> _Task brief_: Wherever "handle" turns up in the entries, copy out the line that holds it.
=== Given records ===
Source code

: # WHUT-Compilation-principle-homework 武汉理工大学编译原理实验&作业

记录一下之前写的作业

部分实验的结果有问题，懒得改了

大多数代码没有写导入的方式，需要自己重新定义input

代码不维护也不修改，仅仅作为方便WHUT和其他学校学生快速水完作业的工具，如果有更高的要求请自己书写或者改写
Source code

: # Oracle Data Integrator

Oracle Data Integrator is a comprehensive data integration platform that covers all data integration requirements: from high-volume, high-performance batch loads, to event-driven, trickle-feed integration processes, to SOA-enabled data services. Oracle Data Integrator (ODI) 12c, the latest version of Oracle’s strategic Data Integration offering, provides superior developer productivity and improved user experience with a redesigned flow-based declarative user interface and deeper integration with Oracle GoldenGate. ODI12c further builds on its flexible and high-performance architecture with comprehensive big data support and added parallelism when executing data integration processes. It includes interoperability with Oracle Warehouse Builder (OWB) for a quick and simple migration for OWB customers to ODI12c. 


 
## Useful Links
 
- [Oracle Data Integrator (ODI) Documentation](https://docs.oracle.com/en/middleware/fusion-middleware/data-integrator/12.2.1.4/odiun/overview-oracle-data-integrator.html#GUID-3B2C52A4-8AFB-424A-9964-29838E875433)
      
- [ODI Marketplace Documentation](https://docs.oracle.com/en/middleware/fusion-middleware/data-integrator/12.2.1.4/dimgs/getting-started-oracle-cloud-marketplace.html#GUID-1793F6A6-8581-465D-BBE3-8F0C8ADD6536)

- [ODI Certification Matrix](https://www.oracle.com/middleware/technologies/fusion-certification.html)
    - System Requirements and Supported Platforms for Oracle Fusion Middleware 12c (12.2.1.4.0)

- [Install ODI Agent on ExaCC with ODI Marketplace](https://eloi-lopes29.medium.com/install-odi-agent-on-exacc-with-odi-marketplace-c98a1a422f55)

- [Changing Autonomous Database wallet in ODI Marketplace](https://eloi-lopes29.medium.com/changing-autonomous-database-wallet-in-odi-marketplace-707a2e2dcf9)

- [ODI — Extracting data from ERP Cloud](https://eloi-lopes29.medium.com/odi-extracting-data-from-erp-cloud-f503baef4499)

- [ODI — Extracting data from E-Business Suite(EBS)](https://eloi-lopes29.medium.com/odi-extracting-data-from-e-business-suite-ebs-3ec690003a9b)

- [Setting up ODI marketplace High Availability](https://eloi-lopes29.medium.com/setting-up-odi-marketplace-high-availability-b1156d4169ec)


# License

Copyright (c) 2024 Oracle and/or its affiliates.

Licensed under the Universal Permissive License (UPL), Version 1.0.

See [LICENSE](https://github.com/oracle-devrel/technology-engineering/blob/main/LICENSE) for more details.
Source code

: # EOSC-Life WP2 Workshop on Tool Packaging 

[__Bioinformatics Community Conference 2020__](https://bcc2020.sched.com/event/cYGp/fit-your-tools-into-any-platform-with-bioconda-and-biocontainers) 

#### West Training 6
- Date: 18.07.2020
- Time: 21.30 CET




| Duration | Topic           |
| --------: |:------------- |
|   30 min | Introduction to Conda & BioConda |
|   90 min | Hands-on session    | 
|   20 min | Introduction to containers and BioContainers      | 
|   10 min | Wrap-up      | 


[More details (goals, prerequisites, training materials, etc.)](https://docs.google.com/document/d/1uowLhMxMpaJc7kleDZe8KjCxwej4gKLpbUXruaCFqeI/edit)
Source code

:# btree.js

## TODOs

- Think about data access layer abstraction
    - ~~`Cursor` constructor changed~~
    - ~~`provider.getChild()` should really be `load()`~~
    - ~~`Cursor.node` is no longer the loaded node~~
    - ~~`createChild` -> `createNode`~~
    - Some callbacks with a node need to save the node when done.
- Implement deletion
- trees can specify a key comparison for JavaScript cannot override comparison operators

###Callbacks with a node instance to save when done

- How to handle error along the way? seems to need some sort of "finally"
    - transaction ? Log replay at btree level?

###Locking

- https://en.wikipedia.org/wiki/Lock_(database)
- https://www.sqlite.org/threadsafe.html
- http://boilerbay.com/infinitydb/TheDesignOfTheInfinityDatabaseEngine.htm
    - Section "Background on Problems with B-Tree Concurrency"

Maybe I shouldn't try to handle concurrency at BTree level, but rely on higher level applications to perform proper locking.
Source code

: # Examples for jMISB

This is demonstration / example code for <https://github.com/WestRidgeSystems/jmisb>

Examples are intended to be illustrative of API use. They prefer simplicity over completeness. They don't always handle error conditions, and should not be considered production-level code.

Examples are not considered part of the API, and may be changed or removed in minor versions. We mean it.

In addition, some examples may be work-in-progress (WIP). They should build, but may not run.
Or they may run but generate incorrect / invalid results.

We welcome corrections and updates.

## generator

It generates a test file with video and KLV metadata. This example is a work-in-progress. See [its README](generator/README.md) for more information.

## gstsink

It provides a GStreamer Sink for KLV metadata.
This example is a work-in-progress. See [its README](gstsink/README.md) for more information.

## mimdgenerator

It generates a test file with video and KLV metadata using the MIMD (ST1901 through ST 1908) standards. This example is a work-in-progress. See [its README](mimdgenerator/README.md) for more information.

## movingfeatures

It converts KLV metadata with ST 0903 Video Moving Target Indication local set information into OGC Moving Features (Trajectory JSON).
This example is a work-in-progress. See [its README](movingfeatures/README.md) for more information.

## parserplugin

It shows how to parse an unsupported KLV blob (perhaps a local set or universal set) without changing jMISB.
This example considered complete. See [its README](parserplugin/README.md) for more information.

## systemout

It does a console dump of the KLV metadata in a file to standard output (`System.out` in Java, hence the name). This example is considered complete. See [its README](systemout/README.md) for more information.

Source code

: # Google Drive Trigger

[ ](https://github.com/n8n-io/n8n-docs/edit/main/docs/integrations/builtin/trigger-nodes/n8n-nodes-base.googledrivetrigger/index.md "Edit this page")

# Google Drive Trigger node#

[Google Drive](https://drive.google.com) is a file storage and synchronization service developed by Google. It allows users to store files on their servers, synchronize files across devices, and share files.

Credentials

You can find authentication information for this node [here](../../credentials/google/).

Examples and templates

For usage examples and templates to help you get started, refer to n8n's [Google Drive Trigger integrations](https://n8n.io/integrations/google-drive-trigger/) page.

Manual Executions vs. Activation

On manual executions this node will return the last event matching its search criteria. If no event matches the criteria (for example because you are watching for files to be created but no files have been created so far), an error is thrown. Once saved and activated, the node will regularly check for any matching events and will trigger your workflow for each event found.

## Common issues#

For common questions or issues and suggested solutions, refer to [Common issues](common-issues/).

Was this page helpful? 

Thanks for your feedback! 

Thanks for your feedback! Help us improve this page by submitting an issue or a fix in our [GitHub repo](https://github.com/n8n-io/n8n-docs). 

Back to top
===
> _Solution to the problem_:
- How to handle error along the way? seems to need some sort of "finally"
Maybe I shouldn't try to handle concurrency at BTree level, but rely on higher level applications to perform proper locking.
Examples are intended to be illustrative of API use. They prefer simplicity over completeness. They don't always handle error conditions, and should not be considered production-level code.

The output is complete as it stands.